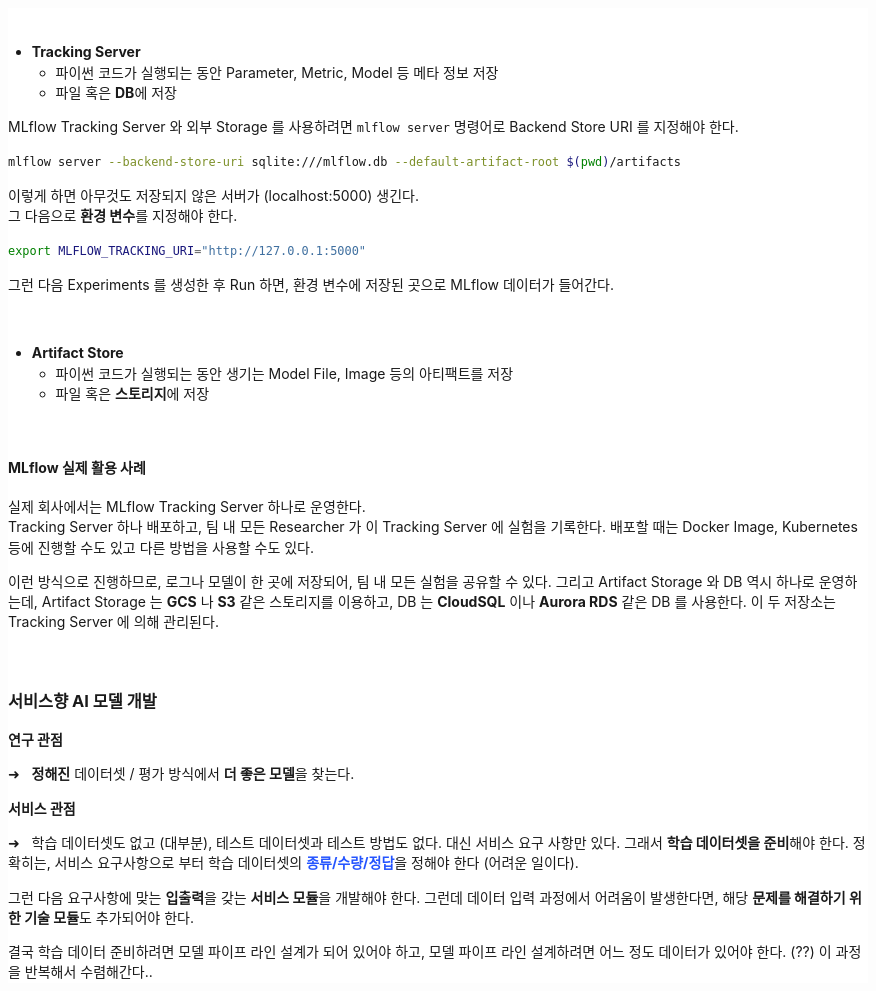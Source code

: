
 ```python
```

<br>

- **Tracking Server**
    - 파이썬 코드가 실행되는 동안 Parameter, Metric, Model 등 메타 정보 저장
    - 파일 혹은 **DB**에 저장

MLflow Tracking Server 와 외부 Storage 를 사용하려면 `mlflow server` 명령어로 Backend Store URI 를 지정해야 한다.

```bash
mlflow server --backend-store-uri sqlite:///mlflow.db --default-artifact-root $(pwd)/artifacts
```

이렇게 하면 아무것도 저장되지 않은 서버가 (localhost:5000) 생긴다.<br>
그 다음으로 **환경 변수**를 지정해야 한다.

```bash
export MLFLOW_TRACKING_URI="http://127.0.0.1:5000"
```

그런 다음 Experiments 를 생성한 후 Run 하면, 환경 변수에 저장된 곳으로 MLflow 데이터가 들어간다. 

<br>

- **Artifact Store**
    - 파이썬 코드가 실행되는 동안 생기는 Model File, Image 등의 아티팩트를 저장
    - 파일 혹은 **스토리지**에 저장

<br>

#### MLflow 실제 활용 사례

실제 회사에서는 MLflow Tracking Server 하나로 운영한다.<br>
Tracking Server 하나 배포하고, 팀 내 모든 Researcher 가 이 Tracking Server 에 실험을 기록한다. 
배포할 때는 Docker Image, Kubernetes 등에 진행할 수도 있고 다른 방법을 사용할 수도 있다.

이런 방식으로 진행하므로, 로그나 모델이 한 곳에 저장되어, 팀 내 모든 실험을 공유할 수 있다. 
그리고 Artifact Storage 와 DB 역시 하나로 운영하는데, Artifact Storage 는 **GCS** 나 **S3** 같은 스토리지를 이용하고, 
DB 는 **CloudSQL** 이나 **Aurora RDS** 같은 DB 를 사용한다. 
이 두 저장소는 Tracking Server 에 의해 관리된다. 

<br>

### 서비스향 AI 모델 개발

**연구 관점**

&#10140; &nbsp; **정해진** 데이터셋 / 평가 방식에서 **더 좋은 모델**을 찾는다.

**서비스 관점**

&#10140; &nbsp; 학습 데이터셋도 없고 (대부분), 테스트 데이터셋과 테스트 방법도 없다. 대신 서비스 요구 사항만 있다. 
그래서 **학습 데이터셋을 준비**해야 한다. 정확히는, 서비스 요구사항으로 부터 학습 데이터셋의 
<span style="color: #2454ff;">**종류/수량/정답**</span>을 정해야 한다 (어려운 일이다).

그런 다음 요구사항에 맞는 **입출력**을 갖는 **서비스 모듈**을 개발해야 한다. 
그런데 데이터 입력 과정에서 어려움이 발생한다면, 해당 **문제를 해결하기 위한 기술 모듈**도 추가되어야 한다. 

결국 학습 데이터 준비하려면 모델 파이프 라인 설계가 되어 있어야 하고, 모델 파이프 라인 설계하려면 어느 정도 데이터가 있어야 한다. (??) 
이 과정을 반복해서 수렴해간다..
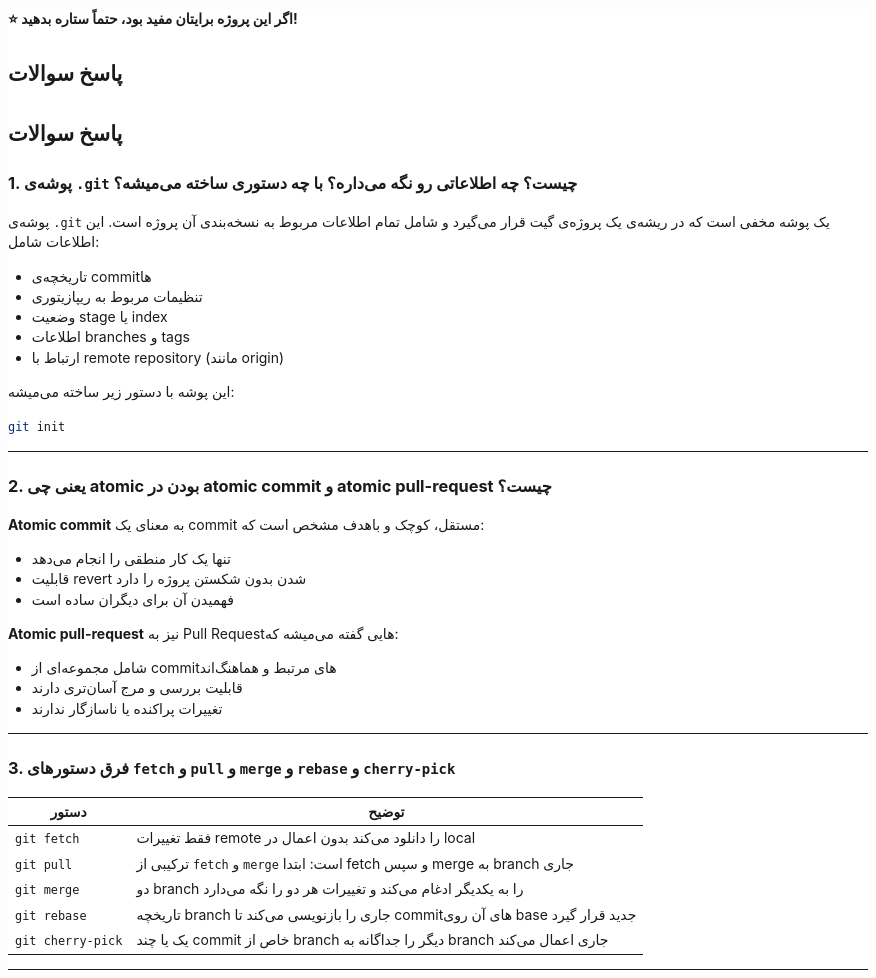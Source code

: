 **⭐ اگر این پروژه برایتان مفید بود، حتماً ستاره بدهید!**
## پاسخ سوالات
## پاسخ سوالات

### 1. پوشه‌ی `.git` چیست؟ چه اطلاعاتی رو نگه می‌داره؟ با چه دستوری ساخته می‌میشه؟

پوشه‌ی `.git` یک پوشه مخفی است که در ریشه‌ی یک پروژه‌ی گیت قرار می‌گیرد و شامل تمام اطلاعات مربوط به نسخه‌بندی آن پروژه است. این اطلاعات شامل:

- تاریخچه‌ی commitها  
- تنظیمات مربوط به ریپازیتوری  
- وضعیت stage یا index  
- اطلاعات branches و tags  
- ارتباط با remote repository (مانند origin)  

این پوشه با دستور زیر ساخته می‌میشه:
```bash
git init
```

---

### 2. یعنی چی atomic بودن در atomic commit و atomic pull-request چیست؟

**Atomic commit** به معنای یک commit مستقل، کوچک و باهدف مشخص است که:
- تنها یک کار منطقی را انجام می‌دهد
- قابلیت revert شدن بدون شکستن پروژه را دارد
- فهمیدن آن برای دیگران ساده است

**Atomic pull-request** نیز به Pull Requestهایی گفته می‌میشه که:
- شامل مجموعه‌ای از commitهای مرتبط و هماهنگ‌اند
- قابلیت بررسی و مرج آسان‌تری دارند
- تغییرات پراکنده یا ناسازگار ندارند

---

### 3. فرق دستورهای `fetch` و `pull` و `merge` و `rebase` و `cherry-pick`

| دستور         | توضیح |
|---------------|-------|
| `git fetch`   | فقط تغییرات remote را دانلود می‌کند بدون اعمال در local |
| `git pull`    | ترکیبی از `fetch` و `merge` است: ابتدا fetch و سپس merge به branch جاری |
| `git merge`   | دو branch را به یکدیگر ادغام می‌کند و تغییرات هر دو را نگه می‌دارد |
| `git rebase`  | تاریخچه branch جاری را بازنویسی می‌کند تا commitهای آن روی base جدید قرار گیرد |
| `git cherry-pick` | یک یا چند commit خاص از branch دیگر را جداگانه به branch جاری اعمال می‌کند |

---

* * * * *

What to do:
The required output is the stretch of entries above from the line containing "commit** به معنای" through the line containing "قرار گیرد |", reproduced exactly.

Response:
**Atomic commit** به معنای یک commit مستقل، کوچک و باهدف مشخص است که:
- تنها یک کار منطقی را انجام می‌دهد
- قابلیت revert شدن بدون شکستن پروژه را دارد
- فهمیدن آن برای دیگران ساده است

**Atomic pull-request** نیز به Pull Requestهایی گفته می‌میشه که:
- شامل مجموعه‌ای از commitهای مرتبط و هماهنگ‌اند
- قابلیت بررسی و مرج آسان‌تری دارند
- تغییرات پراکنده یا ناسازگار ندارند

---

### 3. فرق دستورهای `fetch` و `pull` و `merge` و `rebase` و `cherry-pick`

| دستور         | توضیح |
|---------------|-------|
| `git fetch`   | فقط تغییرات remote را دانلود می‌کند بدون اعمال در local |
| `git pull`    | ترکیبی از `fetch` و `merge` است: ابتدا fetch و سپس merge به branch جاری |
| `git merge`   | دو branch را به یکدیگر ادغام می‌کند و تغییرات هر دو را نگه می‌دارد |
| `git rebase`  | تاریخچه branch جاری را بازنویسی می‌کند تا commitهای آن روی base جدید قرار گیرد |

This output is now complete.